And, what if the authorities get it wrong? What if the arrested family is not really here illegally? Will they be allowed/given legal representation? Look at the drug war and all the innocent families hurt (and some people even killed) in mistaken raids. Such a policy will lead to a network of informants and tips, many of which will be mistaken and others malicious. (Of course many of those advocating this approach are unlikely to be mistaken for an illegal immigrant.)

More thoughtful immigration opponents simply call for enforcing exist laws, especially laws against hiring illegal immigrants. By denying employment to illegals, the hope is that they will self-deport (in Mitt Romney’s inelegant phrase).

The key to this approach is some variation of E-Verify, a government data base to check the employment status of workers applying for jobs. But do we really want to give government another way to track us? E-Verify might seem harmless now, but missions always creep and bureaucracies expand. E-Verify will be an attractive way to enforce hundreds of other employment laws and regulations. In the age of big data, the government can easily E-Verify age, union membership, education, employment history, and whether you’ve paid income taxes and signed up for health insurance. And while the government screens employee applications, it can also check on employers’ compliance with all sorts of regulations by looking at the job applications they submit for verification. That scares me more than illegal immigration.

Moreover, do they really expect that the government responsible for HealthCare.gov will suddenly develop the competence to manage such a massive database? The most recent audit of E-Verify found an error rate of between 0.3 and 0.7 percent. While that might sound small, if applied to the entire national workforce of 150 million people, it would yield somewhere between 450,000 and slightly more than one million errors. That would mean as many as a million American workers wrongly denied employment.

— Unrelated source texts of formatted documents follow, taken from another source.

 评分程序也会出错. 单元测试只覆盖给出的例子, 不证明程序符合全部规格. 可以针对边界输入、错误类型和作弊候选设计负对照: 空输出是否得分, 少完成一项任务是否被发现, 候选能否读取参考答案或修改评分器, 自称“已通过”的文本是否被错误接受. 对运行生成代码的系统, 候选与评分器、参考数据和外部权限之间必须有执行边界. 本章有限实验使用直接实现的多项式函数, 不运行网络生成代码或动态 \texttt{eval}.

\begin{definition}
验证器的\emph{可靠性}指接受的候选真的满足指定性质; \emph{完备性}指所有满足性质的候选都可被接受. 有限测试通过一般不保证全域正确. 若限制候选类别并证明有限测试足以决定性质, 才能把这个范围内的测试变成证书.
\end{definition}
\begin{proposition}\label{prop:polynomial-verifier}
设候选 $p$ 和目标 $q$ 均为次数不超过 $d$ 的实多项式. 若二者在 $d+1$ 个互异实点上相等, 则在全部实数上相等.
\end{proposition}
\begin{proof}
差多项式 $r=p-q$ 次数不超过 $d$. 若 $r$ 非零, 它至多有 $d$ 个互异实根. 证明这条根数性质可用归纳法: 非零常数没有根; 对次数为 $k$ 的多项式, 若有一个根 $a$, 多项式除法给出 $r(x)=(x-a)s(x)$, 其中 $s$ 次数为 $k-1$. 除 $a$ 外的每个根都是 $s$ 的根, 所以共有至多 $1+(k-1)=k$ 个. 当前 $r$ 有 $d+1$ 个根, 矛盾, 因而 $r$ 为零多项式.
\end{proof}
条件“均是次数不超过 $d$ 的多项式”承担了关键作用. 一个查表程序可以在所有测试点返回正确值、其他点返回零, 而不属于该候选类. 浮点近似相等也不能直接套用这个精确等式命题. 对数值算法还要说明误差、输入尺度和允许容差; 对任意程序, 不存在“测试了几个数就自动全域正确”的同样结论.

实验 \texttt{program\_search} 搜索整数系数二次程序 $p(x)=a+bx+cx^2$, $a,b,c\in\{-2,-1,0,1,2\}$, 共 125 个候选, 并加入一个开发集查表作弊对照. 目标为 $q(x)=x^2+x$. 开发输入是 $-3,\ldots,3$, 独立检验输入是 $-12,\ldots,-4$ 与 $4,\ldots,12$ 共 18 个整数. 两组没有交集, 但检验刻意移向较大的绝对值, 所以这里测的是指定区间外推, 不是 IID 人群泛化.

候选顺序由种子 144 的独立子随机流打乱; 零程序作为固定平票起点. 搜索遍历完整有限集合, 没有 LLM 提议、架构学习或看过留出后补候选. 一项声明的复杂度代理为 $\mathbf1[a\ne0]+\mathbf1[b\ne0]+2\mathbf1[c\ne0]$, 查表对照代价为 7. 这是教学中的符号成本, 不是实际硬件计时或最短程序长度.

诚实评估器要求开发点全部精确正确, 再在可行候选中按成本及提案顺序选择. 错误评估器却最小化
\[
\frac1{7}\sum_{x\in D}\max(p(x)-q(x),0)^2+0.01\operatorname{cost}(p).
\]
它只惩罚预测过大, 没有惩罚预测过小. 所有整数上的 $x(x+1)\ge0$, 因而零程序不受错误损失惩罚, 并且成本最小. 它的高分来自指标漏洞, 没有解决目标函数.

Beyond E-Verify, do we really want to open the door to a national ID system? Or become the type of country where police stop you on the street to “see your papers?”

Why do you oppose illegal (or increased legal) immigration?

On the illegal side of the ledger, the most commonly heard – and, frankly, the most convincing argument – is the rule of law. Those immigrants who come here illegally are, by definition, breaking the law. (Though it is actually an administrative violation, not a felony). At a time when the president seems to feel free to rewrite laws at will, regard for the “rule of law” is more important than ever.

If you feel this way, do you apply it equally to all violations of the law? For example, it seems utterly hypocritical to speak of the rule of law when talking about illegal immigration, but applaud Kim Davis’s refusal to obey the law regarding the issuance of marriage licenses to same sex couples.

Besides, most immigration reform proposals do impose penalties on those who crossed the border illegally, fines, back taxes, they must go to the end of the line to apply for citizenship. If you think those penalties should be stronger, argue for that. But, unless you think that every violation of law – any law — is forever unpardonable, the rule of law doesn’t seem sufficient to oppose any reform that allows current illegals to stay.

The far weaker argument against immigration is the worry that immigrants – and here the anti-illegal immigration argument morphs into an overall anti-immigration argument – take jobs away from Americans and drive down wages.
For the most part, immigrants have different skills and job preferences than native-born workers. They typically take jobs at the high end and low end of the skill spectrum. Where there is competition, illegals are competing less with American workers than with automation. The demand by American workers to pick vegetables is, shall we say, underwhelming. The vast majority of immigrants should be considered complementary, making American workers more productive.

The CBO, projects that under comprehensive immigration reform average wages would be “0.5 percent higher in 2033” if the bill were passed. Even this undersells the positive overall effect immigration would have on wages, because a majority of new immigrants would have lower-paying jobs, bringing the average wage amount down, meaning wages for native workers would increase even more than 0.5 percent. And, a recent study looking at state legislation intended to make it harder for undocumented immigrants to work found that passage of such a bill had slightly negative effects on overall population and employment, and that this kind of legislation “not only has a negative effect on the undocumented population, but it also unintentionally harms a much broader segment of the population.”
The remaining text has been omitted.